Operating cash flow increased to $11.3 billion, excluding working capital and the positive impact of IFRS 16 implementation, from $10.4 billion last year thanks in part to greater contribution from high-cash-margin barrels in the Gulf of Mexico, demonstrating the portfolio upgrading that has occurred in recent years. During the quarter, Shell repurchased $2.3 billion in shares, bringing the total to $6.75 billion since the launch of its program to buy back $25 billion by year-end 2020. It plans to repurchase another $2.75 billion by the end of July.

Return on capital employed improved to 8.4% from 7.1% last year, increasing our confidence that Shell can achieve its 2020 goal of 10%.

Reducing Costs and Avoiding Mistakes With the restoration of its cash dividend, Shell has demonstrated that it has taken the necessary steps to remain competitive in a world of $60/barrel oil. Like the rest of the integrated group, Shell has reduced its cost base, which had become bloated, in part by reducing head count and improving its supply chain. Furthermore, the addition of BG's low-cost production reduces Shell's per-barrel operating cost, which had ranked among the highest in its peer group. Shell has already reduced operating costs by 20% from 2014 levels and believes potential further reductions are possible in later years.

At the same time, Shell plans to avoid the mistakes of the past, when rising commodity prices resulted in ever-increasing capital budgets, by keeping yearly capital spending at $25 billion-$30 billion through 2020, a 40% reduction from the nearly $50 billion it spent in 2014. The sharp decrease should improve capital efficiency but not completely sacrifice growth.

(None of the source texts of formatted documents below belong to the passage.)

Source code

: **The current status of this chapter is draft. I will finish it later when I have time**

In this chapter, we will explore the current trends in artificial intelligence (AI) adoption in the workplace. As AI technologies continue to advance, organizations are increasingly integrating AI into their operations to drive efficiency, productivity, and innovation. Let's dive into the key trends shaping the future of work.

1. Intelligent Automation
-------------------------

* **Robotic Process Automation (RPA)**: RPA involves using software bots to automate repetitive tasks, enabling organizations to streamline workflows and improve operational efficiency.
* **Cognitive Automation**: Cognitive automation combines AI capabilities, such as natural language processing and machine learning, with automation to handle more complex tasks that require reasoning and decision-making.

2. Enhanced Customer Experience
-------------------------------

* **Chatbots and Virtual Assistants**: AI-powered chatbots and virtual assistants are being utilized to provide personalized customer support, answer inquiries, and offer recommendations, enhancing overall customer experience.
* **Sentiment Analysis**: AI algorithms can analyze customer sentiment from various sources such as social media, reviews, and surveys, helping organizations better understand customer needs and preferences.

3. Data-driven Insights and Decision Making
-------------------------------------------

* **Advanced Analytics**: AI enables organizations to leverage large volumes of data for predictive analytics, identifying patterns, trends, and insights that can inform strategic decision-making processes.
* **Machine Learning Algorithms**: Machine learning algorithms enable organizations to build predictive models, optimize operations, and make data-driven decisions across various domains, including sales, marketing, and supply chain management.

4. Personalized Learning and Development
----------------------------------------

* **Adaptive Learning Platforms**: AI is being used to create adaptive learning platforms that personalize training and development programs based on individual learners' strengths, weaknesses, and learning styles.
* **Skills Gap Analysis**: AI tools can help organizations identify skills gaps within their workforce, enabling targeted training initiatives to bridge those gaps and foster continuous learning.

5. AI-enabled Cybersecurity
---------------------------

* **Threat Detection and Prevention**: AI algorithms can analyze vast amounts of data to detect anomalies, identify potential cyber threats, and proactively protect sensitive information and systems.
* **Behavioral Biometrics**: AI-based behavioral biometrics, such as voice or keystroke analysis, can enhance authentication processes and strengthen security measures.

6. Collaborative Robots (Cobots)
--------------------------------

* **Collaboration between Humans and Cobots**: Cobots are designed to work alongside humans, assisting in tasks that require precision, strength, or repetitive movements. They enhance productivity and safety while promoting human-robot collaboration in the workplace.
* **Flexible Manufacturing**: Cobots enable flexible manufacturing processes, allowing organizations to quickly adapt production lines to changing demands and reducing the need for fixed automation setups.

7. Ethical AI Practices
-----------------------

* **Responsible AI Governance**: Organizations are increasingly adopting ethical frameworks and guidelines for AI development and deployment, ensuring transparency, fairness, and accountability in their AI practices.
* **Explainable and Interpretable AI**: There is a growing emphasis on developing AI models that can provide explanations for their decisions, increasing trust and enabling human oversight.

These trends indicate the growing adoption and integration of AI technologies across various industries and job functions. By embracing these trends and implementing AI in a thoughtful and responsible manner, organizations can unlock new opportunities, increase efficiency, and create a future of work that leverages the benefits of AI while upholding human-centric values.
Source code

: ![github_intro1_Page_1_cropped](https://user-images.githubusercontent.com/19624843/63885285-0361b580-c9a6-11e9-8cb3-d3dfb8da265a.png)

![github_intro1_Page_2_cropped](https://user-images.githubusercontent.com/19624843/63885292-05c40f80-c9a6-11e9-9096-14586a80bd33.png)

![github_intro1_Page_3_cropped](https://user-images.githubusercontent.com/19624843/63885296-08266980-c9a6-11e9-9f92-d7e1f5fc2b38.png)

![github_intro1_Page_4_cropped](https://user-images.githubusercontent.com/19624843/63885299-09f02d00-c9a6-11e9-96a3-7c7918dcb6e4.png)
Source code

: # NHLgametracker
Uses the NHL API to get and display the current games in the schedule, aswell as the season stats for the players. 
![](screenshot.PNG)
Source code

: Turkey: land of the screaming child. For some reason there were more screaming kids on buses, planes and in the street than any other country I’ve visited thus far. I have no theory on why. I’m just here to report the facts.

While the reduction in spending is in part a function of canceled marginal projects that are no longer economical, it also results from cost deflation, improved performance, and design standardization, which have meaningfully improved potential returns and reduced total project spending.

The impact is most notable in Shell’s future deep-water projects in the Gulf of Mexico and Brazil, where break-even levels have fallen to $45/barrel. The improved economics of deep-water projects--combined with projects nearing completion, high-return conventional reinvestment opportunities, and a large liquefied natural gas portfolio (which does not decline)--mean Shell can deliver modest production growth at a reduced level of spending.

As a result of its collective efforts, including divestiture of capital-intensive, low-return upstream and downstream assets, Shell should boost margins and improve returns by 2020, leaving it in a better competitive position. While we think it might fall just short of its goal of a 10% return on capital, we expect it can realize its target of $25 billion in free cash flow with oil at $65/barrel.